Open /etc/sysctl.conf with a text editor. Edit the file to match the following values:

# Controls the maximum size of a message, in bytes
kernel.msgmnb = 131072000

# Controls the default maxmimum size of a mesage queue
kernel.msgmax = 131072000

# Controls the maximum shared segment size, in bytes
kernel.shmmax = 4294967295

# Controls the maximum number of shared memory segments, in pages
kernel.shmall = 268435456

## The maximum number of messages allowed in any one message queue
kernel.msgmni = 256000


Note: If you don't have these entries in the "/etc/sysctl.conf" file, just add them to the end of the file.

After these settings are saved to the file, run:

sysctl -p

To apply the new settings. If the system still appears to be working improperly, reboot the machine.

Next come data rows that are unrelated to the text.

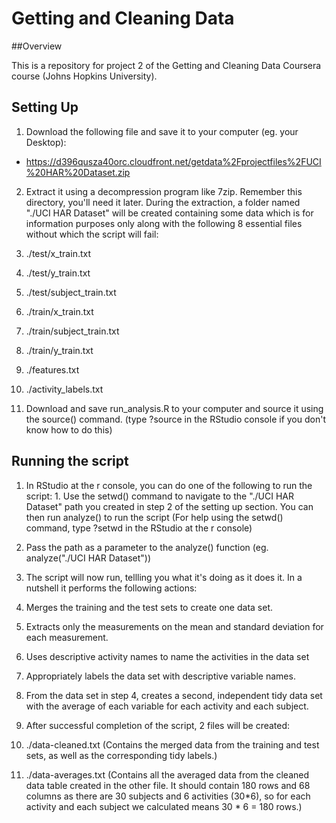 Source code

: Getting and Cleaning Data
=========================

##Overview

This is a repository for project 2 of the Getting and Cleaning Data Coursera course (Johns Hopkins University).


## Setting Up

1. Download the following file and save it to your computer (eg. your Desktop):
  * https://d396qusza40orc.cloudfront.net/getdata%2Fprojectfiles%2FUCI%20HAR%20Dataset.zip

2. Extract it using a decompression program like 7zip. Remember this directory, you'll need it later. During the extraction, a folder named "./UCI HAR Dataset" will be created containing some data which is for information purposes only along with the following 8 essential files without which the script will fail:

  1. ./test/x_train.txt

  2. ./test/y_train.txt

  3. ./test/subject_train.txt

  4. ./train/x_train.txt

  5. ./train/subject_train.txt

  6. ./train/y_train.txt

  7. ./features.txt

  8. ./activity_labels.txt

3. Download and save run_analysis.R to your computer and source it using the source() command. (type ?source in the RStudio console if you don't know how to do this)


## Running the script

1. In RStudio at the r console, you can do one of the following to run the script:  1. Use the setwd() command to navigate to the "./UCI HAR Dataset" path you created in step 2 of the setting up section. You can then run analyze() to run the script (For help using the setwd() command, type ?setwd in the RStudio at the r console)

  2. Pass the path as a parameter to the analyze() function (eg. analyze("./UCI HAR Dataset"))

2. The script will now run, tellling you what it's doing as it does it. In a nutshell it performs the following actions:

  1. Merges the training and the test sets to create one data set.
    
  2. Extracts only the measurements on the mean and standard deviation for each measurement. 
  
  3. Uses descriptive activity names to name the activities in the data set
  
  4. Appropriately labels the data set with descriptive variable names. 
  
  5. From the data set in step 4, creates a second, independent tidy data set with the average of each variable for each activity and each subject.
  
3. After successful completion of the script, 2 files will be created:

  1. ./data-cleaned.txt (Contains the merged data from the training and test sets, as well as the corresponding tidy labels.)

  2. ./data-averages.txt (Contains all the averaged data from the cleaned data table created in the other file. It should contain 180 rows and 68 columns as there are 30 subjects and 6 activities (30*6), so for each activity and each subject we calculated means 30 * 6 = 180 rows.)
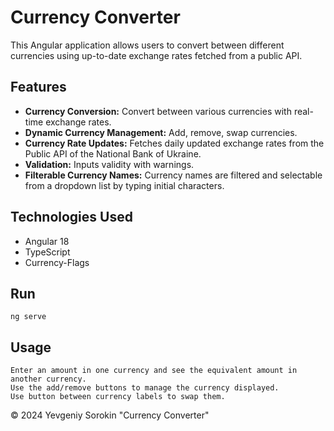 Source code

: # Currency Converter

This Angular application allows users to convert between different currencies using up-to-date exchange rates fetched from a public API.

## Features

- **Currency Conversion:** Convert between various currencies with real-time exchange rates.
- **Dynamic Currency Management:** Add, remove, swap currencies.
- **Currency Rate Updates:** Fetches daily updated exchange rates from the Public API of the National Bank of Ukraine.
- **Validation:** Inputs validity with warnings.
- **Filterable Currency Names:** Currency names are filtered and selectable from a dropdown list by typing initial characters.

## Technologies Used

- Angular 18
- TypeScript
- Currency-Flags

## Run

    ng serve

## Usage

    Enter an amount in one currency and see the equivalent amount in another currency.
    Use the add/remove buttons to manage the currency displayed.
    Use button between currency labels to swap them.

© 2024 Yevgeniy Sorokin "Currency Converter"
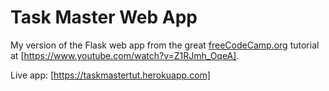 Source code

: # Task Master Web App

My version of the Flask web app from the great [freeCodeCamp.org](https://freeCodeCamp.org) tutorial at [https://www.youtube.com/watch?v=Z1RJmh_OqeA].

Live app: [https://taskmastertut.herokuapp.com]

Re: Notifications are disabled

Posted: Fri Oct 03, 2014 9:14 am
by tonyleatwork
I made the kernel configurations but it did not work. The kernel message queue is just filling up much faster than it can manage and once it hits the limit, I'll see ndo2db errors.

One thing that did help (temporarily) is the database repair, but the issue came back about an hour later.

http://www.google.com/url?sa=t&rct=j&q= ... 2529,d.aWw

Since the last update, I went and created another Virtual Machine using the template provided by Nagios XI. Everything seemed to be working OK until I started adding the Windows systems. Now the ndo2db issue is happening on the new VM as well.

The service checks are just a duplicate of the ones created by the wizard but one unique aspect is that instead of the password for the account listed in the service, I placed it inside the resource.cfg and the password itself contains an exclamation mark.

Can you let me know if either of those things are a known issue?